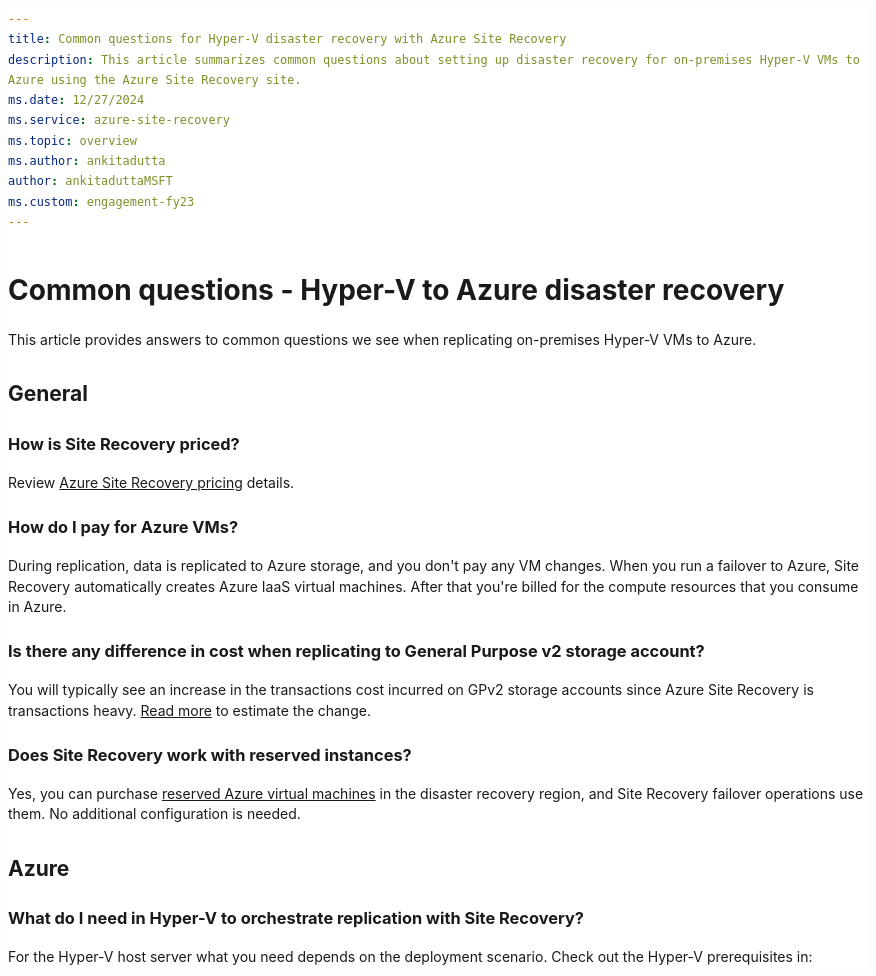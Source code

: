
```yaml
---
title: Common questions for Hyper-V disaster recovery with Azure Site Recovery 
description: This article summarizes common questions about setting up disaster recovery for on-premises Hyper-V VMs to Azure using the Azure Site Recovery site.
ms.date: 12/27/2024
ms.service: azure-site-recovery
ms.topic: overview
ms.author: ankitadutta
author: ankitaduttaMSFT
ms.custom: engagement-fy23
---
```

# Common questions - Hyper-V to Azure disaster recovery

This article provides answers to common questions we see when replicating on-premises Hyper-V VMs to Azure. 

## General

### How is Site Recovery priced?
Review [Azure Site Recovery pricing](https://azure.microsoft.com/pricing/details/site-recovery/) details.

### How do I pay for Azure VMs?
During replication, data is replicated to Azure storage, and you don't pay any VM changes. When you run a failover to Azure, Site Recovery automatically creates Azure IaaS virtual machines. After that you're billed for the compute resources that you consume in Azure.

### Is there any difference in cost when replicating to General Purpose v2 storage account?

You will typically see an increase in the transactions cost incurred on GPv2 storage accounts since Azure Site Recovery is transactions heavy. [Read more](../storage/common/storage-account-upgrade.md#pricing-and-billing) to estimate the change.

### Does Site Recovery work with reserved instances?

Yes, you can purchase [reserved Azure virtual machines](https://azure.microsoft.com/pricing/reserved-vm-instances/) in the disaster recovery region, and Site Recovery failover operations use them. No additional configuration is needed.

## Azure

### What do I need in Hyper-V to orchestrate replication with Site Recovery?

For the Hyper-V host server what you need depends on the deployment scenario. Check out the Hyper-V prerequisites in:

---------------

### What needs to be done
For every line of the material above that contains the word "Hyper", show the line.

### Result for this exercise
title: Common questions for Hyper-V disaster recovery with Azure Site Recovery 
description: This article summarizes common questions about setting up disaster recovery for on-premises Hyper-V VMs to Azure using the Azure Site Recovery site.
# Common questions - Hyper-V to Azure disaster recovery
This article provides answers to common questions we see when replicating on-premises Hyper-V VMs to Azure. 
### What do I need in Hyper-V to orchestrate replication with Site Recovery?
For the Hyper-V host server what you need depends on the deployment scenario. Check out the Hyper-V prerequisites in:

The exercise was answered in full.